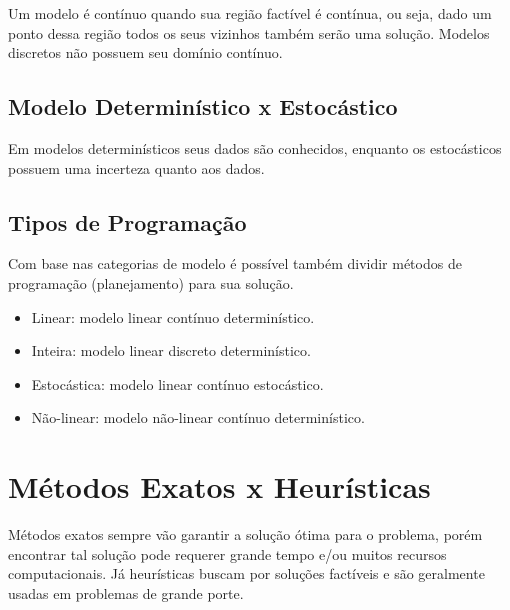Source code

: Um modelo é contínuo quando sua região factível é contínua, ou seja, dado um ponto dessa região todos os seus vizinhos também serão uma solução.
Modelos discretos não possuem seu domínio contínuo.

\subsection{Modelo Determinístico x Estocástico}\label{subsec:modelo-deterministico-x-estocastico}

Em modelos determinísticos seus dados são conhecidos, enquanto os estocásticos possuem uma incerteza quanto aos dados.

\subsection{Tipos de Programação}\label{subsec:tipos-de-programacao}

Com base nas categorias de modelo é possível também dividir métodos de programação (planejamento) para sua solução.

\begin{itemize}
    \item Linear: modelo linear contínuo determinístico.
    \item Inteira: modelo linear discreto determinístico.
    \item Estocástica: modelo linear contínuo estocástico.
    \item Não-linear: modelo não-linear contínuo determinístico.
\end{itemize}


\section{Métodos Exatos x Heurísticas}\label{sec:metodos-exatos-x-heuristicas}

Métodos exatos sempre vão garantir a solução ótima para o problema, porém encontrar tal solução pode requerer grande tempo e/ou muitos recursos computacionais.
Já heurísticas buscam por soluções factíveis e são geralmente usadas em problemas de grande porte.
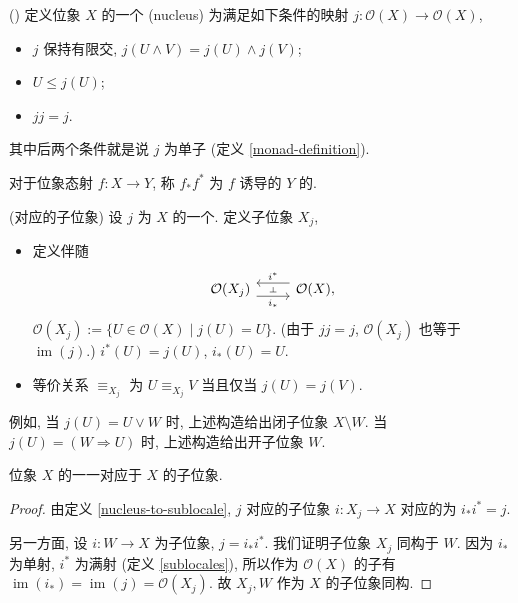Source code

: \begin{definition}
	[label={nuclei}]
	{(\nc{})}
	定义位象 $X$ 的一个\emph{\nc{}} (nucleus) 为满足如下条件的映射 $j\colon \mathcal O(X)\to \mathcal O(X)$,
	\begin{itemize}
		\item $j$ 保持有限交, $j(U\land V) = j(U)\land j(V)$;
		\item $U\leq j(U)$;
		\item $jj=j$.
	\end{itemize}
	其中后两个条件就是说 $j$ 为单子 (定义 \ref{monad-definition}).
	
	对于位象态射 $f\colon X\to Y$, 称 $f_*f^*$ 为 $f$ 诱导的 $Y$ 的\nc{}.
\end{definition}

\begin{definition}
	[label={nucleus-to-sublocale}]
	{(\nc{}对应的子位象)}
	设 $j$ 为 $X$ 的一个\nc{}.
	定义子位象 $X_j$,
	\begin{itemize}
		\item 定义伴随
		\[\begin{tikzcd}[ampersand replacement=\&]
			{\mathcal O(X_j)} \& {\mathcal O(X),}
			\arrow[""{name=0, anchor=center, inner sep=0}, "{i^*}"', shift right=2, from=1-2, to=1-1]
			\arrow[""{name=1, anchor=center, inner sep=0}, "{i_*}"', shift right=2, from=1-1, to=1-2]
			\arrow["\dashv"{anchor=center, rotate=-90}, draw=none, from=0, to=1]
		\end{tikzcd}\]
		$\mathcal O(X_j) := \{U\in\mathcal O(X)\mid j(U) = U\}$. (由于 $jj=j$, $\mathcal O(X_j)$ 也等于 $\operatorname{im}(j)$.)
		$i^*(U) = j(U)$, $i_*(U) = U$.
		\item 等价关系 $\equiv_{X_j}$ 为 $U\equiv_{X_j} V$ 当且仅当 $j(U)=j(V).$
	\end{itemize}
\end{definition}

例如, 当 $j(U) = U\lor W$ 时, 上述构造给出闭子位象 $X\setminus W$. 当 $j(U) = (W\Rightarrow U)$ 时, 上述构造给出开子位象 $W$.

\begin{prop}
	{}
	位象 $X$ 的\nc{}一一对应于 $X$ 的子位象.
\end{prop}
\begin{proof}
	由定义 \ref{nucleus-to-sublocale}, \nc{} $j$ 对应的子位象 $i\colon X_j\to X$ 对应的\nc{}为 $i_*i^* = j$.
	
	另一方面, 设 $i\colon W\to X$ 为子位象, $j=i_*i^*$. 我们证明子位象 $X_j$ 同构于 $W$.
	因为 $i_*$ 为单射, $i^*$ 为满射 (定义 \ref{sublocales}),
	所以作为 $\mathcal O(X)$ 的子\fm{}有 $\operatorname{im}(i_*) = \operatorname{im}(j)=\mathcal O(X_j)$.
	故 $X_j, W$ 作为 $X$ 的子位象同构.
\end{proof}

EXERCISE DIRECTIONS | Print all of the data exactly, and do not carry over any pictures.

EXERCISE RESPONSE |
Source code

: Um modelo é contínuo quando sua região factível é contínua, ou seja, dado um ponto dessa região todos os seus vizinhos também serão uma solução.
Modelos discretos não possuem seu domínio contínuo.

\subsection{Modelo Determinístico x Estocástico}\label{subsec:modelo-deterministico-x-estocastico}

Em modelos determinísticos seus dados são conhecidos, enquanto os estocásticos possuem uma incerteza quanto aos dados.

\subsection{Tipos de Programação}\label{subsec:tipos-de-programacao}

Com base nas categorias de modelo é possível também dividir métodos de programação (planejamento) para sua solução.

\begin{itemize}
    \item Linear: modelo linear contínuo determinístico.
    \item Inteira: modelo linear discreto determinístico.
    \item Estocástica: modelo linear contínuo estocástico.
    \item Não-linear: modelo não-linear contínuo determinístico.
\end{itemize}


\section{Métodos Exatos x Heurísticas}\label{sec:metodos-exatos-x-heuristicas}

Métodos exatos sempre vão garantir a solução ótima para o problema, porém encontrar tal solução pode requerer grande tempo e/ou muitos recursos computacionais.
Já heurísticas buscam por soluções factíveis e são geralmente usadas em problemas de grande porte.
Source code

: \begin{definition}
	[label={nuclei}]
	{(\nc{})}
	定义位象 $X$ 的一个\emph{\nc{}} (nucleus) 为满足如下条件的映射 $j\colon \mathcal O(X)\to \mathcal O(X)$,
	\begin{itemize}
		\item $j$ 保持有限交, $j(U\land V) = j(U)\land j(V)$;
		\item $U\leq j(U)$;
		\item $jj=j$.
	\end{itemize}
	其中后两个条件就是说 $j$ 为单子 (定义 \ref{monad-definition}).
	
	对于位象态射 $f\colon X\to Y$, 称 $f_*f^*$ 为 $f$ 诱导的 $Y$ 的\nc{}.
\end{definition}

\begin{definition}
	[label={nucleus-to-sublocale}]
	{(\nc{}对应的子位象)}
	设 $j$ 为 $X$ 的一个\nc{}.
	定义子位象 $X_j$,
	\begin{itemize}
		\item 定义伴随
		\[\begin{tikzcd}[ampersand replacement=\&]
			{\mathcal O(X_j)} \& {\mathcal O(X),}
			\arrow[""{name=0, anchor=center, inner sep=0}, "{i^*}"', shift right=2, from=1-2, to=1-1]
			\arrow[""{name=1, anchor=center, inner sep=0}, "{i_*}"', shift right=2, from=1-1, to=1-2]
			\arrow["\dashv"{anchor=center, rotate=-90}, draw=none, from=0, to=1]
		\end{tikzcd}\]
		$\mathcal O(X_j) := \{U\in\mathcal O(X)\mid j(U) = U\}$. (由于 $jj=j$, $\mathcal O(X_j)$ 也等于 $\operatorname{im}(j)$.)
		$i^*(U) = j(U)$, $i_*(U) = U$.
		\item 等价关系 $\equiv_{X_j}$ 为 $U\equiv_{X_j} V$ 当且仅当 $j(U)=j(V).$
	\end{itemize}
\end{definition}

例如, 当 $j(U) = U\lor W$ 时, 上述构造给出闭子位象 $X\setminus W$. 当 $j(U) = (W\Rightarrow U)$ 时, 上述构造给出开子位象 $W$.

\begin{prop}
	{}
	位象 $X$ 的\nc{}一一对应于 $X$ 的子位象.
\end{prop}
\begin{proof}
	由定义 \ref{nucleus-to-sublocale}, \nc{} $j$ 对应的子位象 $i\colon X_j\to X$ 对应的\nc{}为 $i_*i^* = j$.
	
	另一方面, 设 $i\colon W\to X$ 为子位象, $j=i_*i^*$. 我们证明子位象 $X_j$ 同构于 $W$.
	因为 $i_*$ 为单射, $i^*$ 为满射 (定义 \ref{sublocales}),
	所以作为 $\mathcal O(X)$ 的子\fm{}有 $\operatorname{im}(i_*) = \operatorname{im}(j)=\mathcal O(X_j)$.
	故 $X_j, W$ 作为 $X$ 的子位象同构.
\end{proof}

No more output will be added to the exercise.